### EXERCISE:
Skip the pictures, and retype the data below in full, exactly.

^^^^

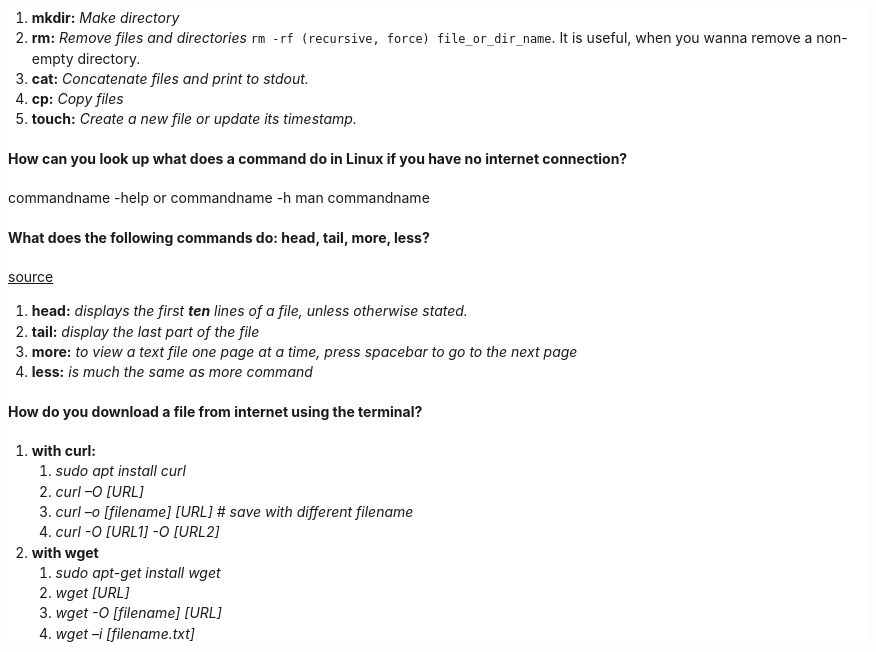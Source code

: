 1. **mkdir:** *Make directory*
2. **rm:** *Remove files and directories*
```rm -rf (recursive, force) file_or_dir_name```. It is useful, when you wanna remove a non-empty directory.
3. **cat:** *Concatenate files and print to stdout.*
4. **cp:** *Copy files*
5. **touch:** *Create a new file or update its timestamp.*

#### How can you look up what does a command do in Linux if you have no internet connection?

commandname -help or commandname -h
man commandname

#### What does the following commands do: head, tail, more, less?

[source](https://linuxfrombeginning.wordpress.com/2008/09/19/linux/)

1. **head:** *displays the first **ten** lines of a file, unless otherwise stated.*
2. **tail:** *display the last part of the file*
3. **more:** *to view a text file one page at a time, press spacebar to go to the next page*
4. **less:** *is much the same as more command*

#### How do you download a file from internet using the terminal?

1. **with curl:**
    1. *sudo apt install curl*
    2. *curl –O [URL]*
    3. *curl –o [filename] [URL] # save with different filename*
    4. *curl -O [URL1] -O [URL2]*
2. **with wget**
    1. *sudo apt-get install wget*
    2. *wget [URL]*
    3. *wget -O [filename] [URL]*
    4. *wget –i [filename.txt]*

^^^^

### FINAL ANSWER:
Source code

: 1. **mkdir:** *Make directory*
2. **rm:** *Remove files and directories*
```rm -rf (recursive, force) file_or_dir_name```. It is useful, when you wanna remove a non-empty directory.
3. **cat:** *Concatenate files and print to stdout.*
4. **cp:** *Copy files*
5. **touch:** *Create a new file or update its timestamp.*

#### How can you look up what does a command do in Linux if you have no internet connection?

commandname -help or commandname -h
man commandname

#### What does the following commands do: head, tail, more, less?

[source](https://linuxfrombeginning.wordpress.com/2008/09/19/linux/)

1. **head:** *displays the first **ten** lines of a file, unless otherwise stated.*
2. **tail:** *display the last part of the file*
3. **more:** *to view a text file one page at a time, press spacebar to go to the next page*
4. **less:** *is much the same as more command*

#### How do you download a file from internet using the terminal?

1. **with curl:**
    1. *sudo apt install curl*
    2. *curl –O [URL]*
    3. *curl –o [filename] [URL] # save with different filename*
    4. *curl -O [URL1] -O [URL2]*
2. **with wget**
    1. *sudo apt-get install wget*
    2. *wget [URL]*
    3. *wget -O [filename] [URL]*
    4. *wget –i [filename.txt]*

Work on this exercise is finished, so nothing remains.